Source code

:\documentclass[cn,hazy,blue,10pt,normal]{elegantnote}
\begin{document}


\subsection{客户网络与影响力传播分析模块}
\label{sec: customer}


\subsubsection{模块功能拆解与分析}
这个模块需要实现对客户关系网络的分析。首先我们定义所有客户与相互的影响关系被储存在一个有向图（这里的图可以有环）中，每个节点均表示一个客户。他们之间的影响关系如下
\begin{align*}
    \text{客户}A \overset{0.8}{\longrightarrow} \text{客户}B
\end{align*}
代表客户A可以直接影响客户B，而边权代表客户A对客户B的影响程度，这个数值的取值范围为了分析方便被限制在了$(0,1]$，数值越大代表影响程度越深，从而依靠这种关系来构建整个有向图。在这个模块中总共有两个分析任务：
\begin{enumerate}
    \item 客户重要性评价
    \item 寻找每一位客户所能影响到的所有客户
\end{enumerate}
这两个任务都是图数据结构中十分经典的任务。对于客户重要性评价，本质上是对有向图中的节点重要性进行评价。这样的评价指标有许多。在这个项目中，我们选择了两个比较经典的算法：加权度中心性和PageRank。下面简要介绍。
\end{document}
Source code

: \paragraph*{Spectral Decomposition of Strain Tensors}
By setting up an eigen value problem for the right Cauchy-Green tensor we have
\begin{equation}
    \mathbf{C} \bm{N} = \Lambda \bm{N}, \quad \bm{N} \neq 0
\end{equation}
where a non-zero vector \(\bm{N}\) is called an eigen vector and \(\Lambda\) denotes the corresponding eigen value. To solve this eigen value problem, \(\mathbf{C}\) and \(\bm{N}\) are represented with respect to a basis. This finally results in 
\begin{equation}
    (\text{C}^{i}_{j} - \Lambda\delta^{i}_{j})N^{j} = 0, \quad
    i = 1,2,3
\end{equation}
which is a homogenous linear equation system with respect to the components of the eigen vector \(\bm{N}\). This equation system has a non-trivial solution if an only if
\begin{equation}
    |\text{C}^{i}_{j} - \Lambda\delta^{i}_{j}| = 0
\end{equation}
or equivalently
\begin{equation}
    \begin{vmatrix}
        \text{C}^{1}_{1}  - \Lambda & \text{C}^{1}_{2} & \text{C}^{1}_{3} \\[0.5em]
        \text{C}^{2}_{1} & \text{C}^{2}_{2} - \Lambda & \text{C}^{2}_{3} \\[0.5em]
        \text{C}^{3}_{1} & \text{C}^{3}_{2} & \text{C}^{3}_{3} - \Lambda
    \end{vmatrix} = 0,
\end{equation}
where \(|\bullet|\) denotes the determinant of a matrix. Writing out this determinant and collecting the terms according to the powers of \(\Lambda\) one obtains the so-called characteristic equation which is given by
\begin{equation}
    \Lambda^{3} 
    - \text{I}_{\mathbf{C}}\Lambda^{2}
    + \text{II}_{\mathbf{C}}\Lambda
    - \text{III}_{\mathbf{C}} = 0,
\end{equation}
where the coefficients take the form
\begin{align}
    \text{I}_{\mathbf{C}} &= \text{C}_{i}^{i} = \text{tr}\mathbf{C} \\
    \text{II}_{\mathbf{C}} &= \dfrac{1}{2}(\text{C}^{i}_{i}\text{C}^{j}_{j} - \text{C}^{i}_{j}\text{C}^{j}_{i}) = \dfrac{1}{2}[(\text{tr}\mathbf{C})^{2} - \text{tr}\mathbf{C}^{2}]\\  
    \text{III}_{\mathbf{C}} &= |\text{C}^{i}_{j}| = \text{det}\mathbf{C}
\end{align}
------------------------------------
Output the full listing exactly as given.

Source code

:\documentclass[cn,hazy,blue,10pt,normal]{elegantnote}
\begin{document}


\subsection{客户网络与影响力传播分析模块}
\label{sec: customer}


\subsubsection{模块功能拆解与分析}
这个模块需要实现对客户关系网络的分析。首先我们定义所有客户与相互的影响关系被储存在一个有向图（这里的图可以有环）中，每个节点均表示一个客户。他们之间的影响关系如下
\begin{align*}
    \text{客户}A \overset{0.8}{\longrightarrow} \text{客户}B
\end{align*}
代表客户A可以直接影响客户B，而边权代表客户A对客户B的影响程度，这个数值的取值范围为了分析方便被限制在了$(0,1]$，数值越大代表影响程度越深，从而依靠这种关系来构建整个有向图。在这个模块中总共有两个分析任务：
\begin{enumerate}
    \item 客户重要性评价
    \item 寻找每一位客户所能影响到的所有客户
\end{enumerate}
这两个任务都是图数据结构中十分经典的任务。对于客户重要性评价，本质上是对有向图中的节点重要性进行评价。这样的评价指标有许多。在这个项目中，我们选择了两个比较经典的算法：加权度中心性和PageRank。下面简要介绍。
\end{document}
Source code

: \paragraph*{Spectral Decomposition of Strain Tensors}
By setting up an eigen value problem for the right Cauchy-Green tensor we have
\begin{equation}
    \mathbf{C} \bm{N} = \Lambda \bm{N}, \quad \bm{N} \neq 0
\end{equation}
where a non-zero vector \(\bm{N}\) is called an eigen vector and \(\Lambda\) denotes the corresponding eigen value. To solve this eigen value problem, \(\mathbf{C}\) and \(\bm{N}\) are represented with respect to a basis. This finally results in 
\begin{equation}
    (\text{C}^{i}_{j} - \Lambda\delta^{i}_{j})N^{j} = 0, \quad
    i = 1,2,3
\end{equation}
which is a homogenous linear equation system with respect to the components of the eigen vector \(\bm{N}\). This equation system has a non-trivial solution if an only if
\begin{equation}
    |\text{C}^{i}_{j} - \Lambda\delta^{i}_{j}| = 0
\end{equation}
or equivalently
\begin{equation}
    \begin{vmatrix}
        \text{C}^{1}_{1}  - \Lambda & \text{C}^{1}_{2} & \text{C}^{1}_{3} \\[0.5em]
        \text{C}^{2}_{1} & \text{C}^{2}_{2} - \Lambda & \text{C}^{2}_{3} \\[0.5em]
        \text{C}^{3}_{1} & \text{C}^{3}_{2} & \text{C}^{3}_{3} - \Lambda
    \end{vmatrix} = 0,
\end{equation}
where \(|\bullet|\) denotes the determinant of a matrix. Writing out this determinant and collecting the terms according to the powers of \(\Lambda\) one obtains the so-called characteristic equation which is given by
\begin{equation}
    \Lambda^{3} 
    - \text{I}_{\mathbf{C}}\Lambda^{2}
    + \text{II}_{\mathbf{C}}\Lambda
    - \text{III}_{\mathbf{C}} = 0,
\end{equation}
where the coefficients take the form
\begin{align}
    \text{I}_{\mathbf{C}} &= \text{C}_{i}^{i} = \text{tr}\mathbf{C} \\
    \text{II}_{\mathbf{C}} &= \dfrac{1}{2}(\text{C}^{i}_{i}\text{C}^{j}_{j} - \text{C}^{i}_{j}\text{C}^{j}_{i}) = \dfrac{1}{2}[(\text{tr}\mathbf{C})^{2} - \text{tr}\mathbf{C}^{2}]\\  
    \text{III}_{\mathbf{C}} &= |\text{C}^{i}_{j}| = \text{det}\mathbf{C}
\end{align}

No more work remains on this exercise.